PATERNO, Emanuele
PATERNÒ, Emanuele. – Nacque a Palermo il 12 dicembre 1847, da Giuseppe e Caterina Kirchner.
La famiglia Paternò era di nobili e antichissime origini, risalenti all’infante don Pedro de Aragon, vissuto in Spagna nel XIII secolo e figlio di Giacomo I il Conquistatore. Vi è da dire peraltro che nei secoli e con l’abolizione, all’inizio del XIX secolo, dei privilegi feudali le condizioni economiche della famiglia avevano cessato di essere particolarmente floride. Ulteriori difficoltà derivarono dall’impegno che il padre di Emanuele, Giuseppe, prese nella rivoluzione antiborbonica del 1848. Quando i Borboni tornarono al potere, egli fu condannato all’esilio e gran parte dei suoi beni residui vennero confiscati.

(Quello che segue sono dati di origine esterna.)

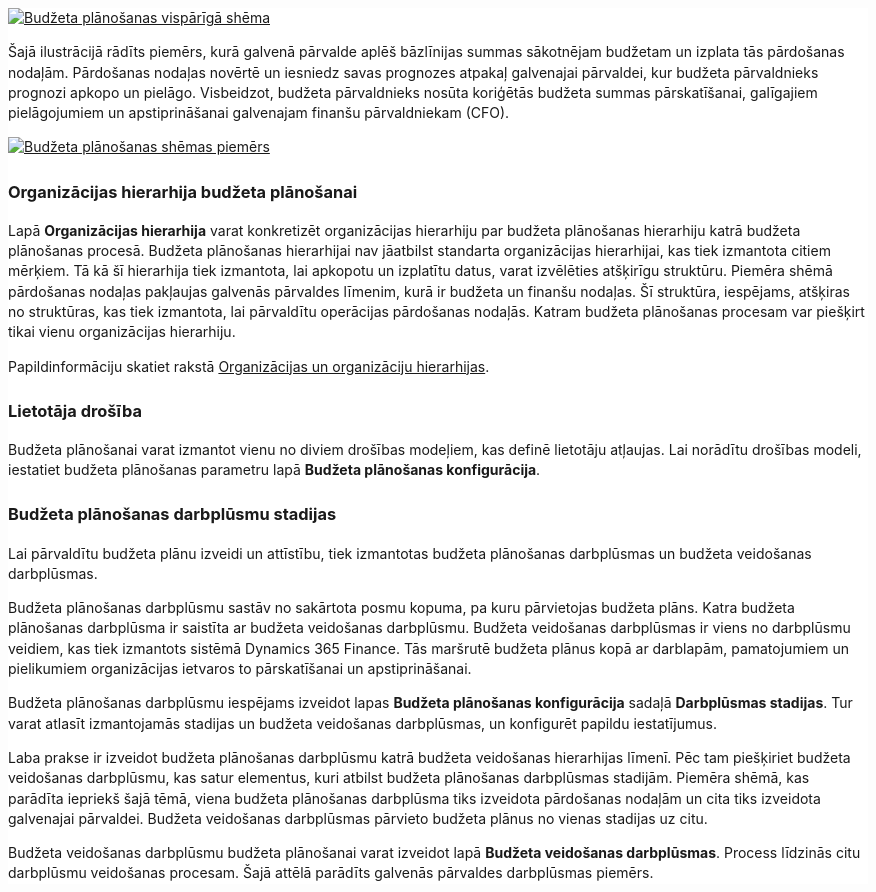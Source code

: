 [![Budžeta plānošanas vispārīgā shēma](./media/budgetplanninggenericschema-300x145.png)](./media/budgetplanninggenericschema.png) 

Šajā ilustrācijā rādīts piemērs, kurā galvenā pārvalde aplēš bāzlīnijas summas sākotnējam budžetam un izplata tās pārdošanas nodaļām. Pārdošanas nodaļas novērtē un iesniedz savas prognozes atpakaļ galvenajai pārvaldei, kur budžeta pārvaldnieks prognozi apkopo un pielāgo. Visbeidzot, budžeta pārvaldnieks nosūta koriģētās budžeta summas pārskatīšanai, galīgajiem pielāgojumiem un apstiprināšanai galvenajam finanšu pārvaldniekam (CFO).

[![Budžeta plānošanas shēmas piemērs](./media/budgetplanningexampleschema-300x145.png)](./media/budgetplanningexampleschema.png)

### <a name="organization-hierarchy-for-budget-planning"></a>Organizācijas hierarhija budžeta plānošanai

Lapā **Organizācijas hierarhija** varat konkretizēt organizācijas hierarhiju par budžeta plānošanas hierarhiju katrā budžeta plānošanas procesā. Budžeta plānošanas hierarhijai nav jāatbilst standarta organizācijas hierarhijai, kas tiek izmantota citiem mērķiem. Tā kā šī hierarhija tiek izmantota, lai apkopotu un izplatītu datus, varat izvēlēties atšķirīgu struktūru. Piemēra shēmā pārdošanas nodaļas pakļaujas galvenās pārvaldes līmenim, kurā ir budžeta un finanšu nodaļas. Šī struktūra, iespējams, atšķiras no struktūras, kas tiek izmantota, lai pārvaldītu operācijas pārdošanas nodaļās. Katram budžeta plānošanas procesam var piešķirt tikai vienu organizācijas hierarhiju.

Papildinformāciju skatiet rakstā [Organizācijas un organizāciju hierarhijas](../../fin-ops-core/fin-ops/organization-administration/organizations-organizational-hierarchies.md).

### <a name="user-security"></a>Lietotāja drošība

Budžeta plānošanai varat izmantot vienu no diviem drošības modeļiem, kas definē lietotāju atļaujas. Lai norādītu drošības modeli, iestatiet budžeta plānošanas parametru lapā **Budžeta plānošanas konfigurācija**.

### <a name="budget-planning-workflows-stages"></a>Budžeta plānošanas darbplūsmu stadijas

Lai pārvaldītu budžeta plānu izveidi un attīstību, tiek izmantotas budžeta plānošanas darbplūsmas un budžeta veidošanas darbplūsmas.

Budžeta plānošanas darbplūsmu sastāv no sakārtota posmu kopuma, pa kuru pārvietojas budžeta plāns. Katra budžeta plānošanas darbplūsma ir saistīta ar budžeta veidošanas darbplūsmu. Budžeta veidošanas darbplūsmas ir viens no darbplūsmu veidiem, kas tiek izmantots sistēmā Dynamics 365 Finance. Tās maršrutē budžeta plānus kopā ar darblapām, pamatojumiem un pielikumiem organizācijas ietvaros to pārskatīšanai un apstiprināšanai.

Budžeta plānošanas darbplūsmu iespējams izveidot lapas **Budžeta plānošanas konfigurācija** sadaļā **Darbplūsmas stadijas**. Tur varat atlasīt izmantojamās stadijas un budžeta veidošanas darbplūsmas, un konfigurēt papildu iestatījumus.

Laba prakse ir izveidot budžeta plānošanas darbplūsmu katrā budžeta veidošanas hierarhijas līmenī. Pēc tam piešķiriet budžeta veidošanas darbplūsmu, kas satur elementus, kuri atbilst budžeta plānošanas darbplūsmas stadijām. Piemēra shēmā, kas parādīta iepriekš šajā tēmā, viena budžeta plānošanas darbplūsma tiks izveidota pārdošanas nodaļām un cita tiks izveidota galvenajai pārvaldei. Budžeta veidošanas darbplūsmas pārvieto budžeta plānus no vienas stadijas uz citu.

Budžeta veidošanas darbplūsmu budžeta plānošanai varat izveidot lapā **Budžeta veidošanas darbplūsmas**. Process līdzinās citu darbplūsmu veidošanas procesam. Šajā attēlā parādīts galvenās pārvaldes darbplūsmas piemērs.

La moglie e i figli seguirono Giuseppe in un peregrinare che li portò infine ad Alessandria, in Egitto. Lì, nel 1858 Giuseppe Paternò morì e la madre di Emanuele venne accolta a Genova dal proprio fratello, anche lui dedito alla causa dell’indipendenza italiana. L’influenza di queste figure familiari accompagnò Paternò per tutta la vita. Anche lo zio successivamente morì, ma finalmente pochi mesi dopo, a seguito dell’impresa dei Mille, la famiglia Paternò riuscì a tornare a Palermo.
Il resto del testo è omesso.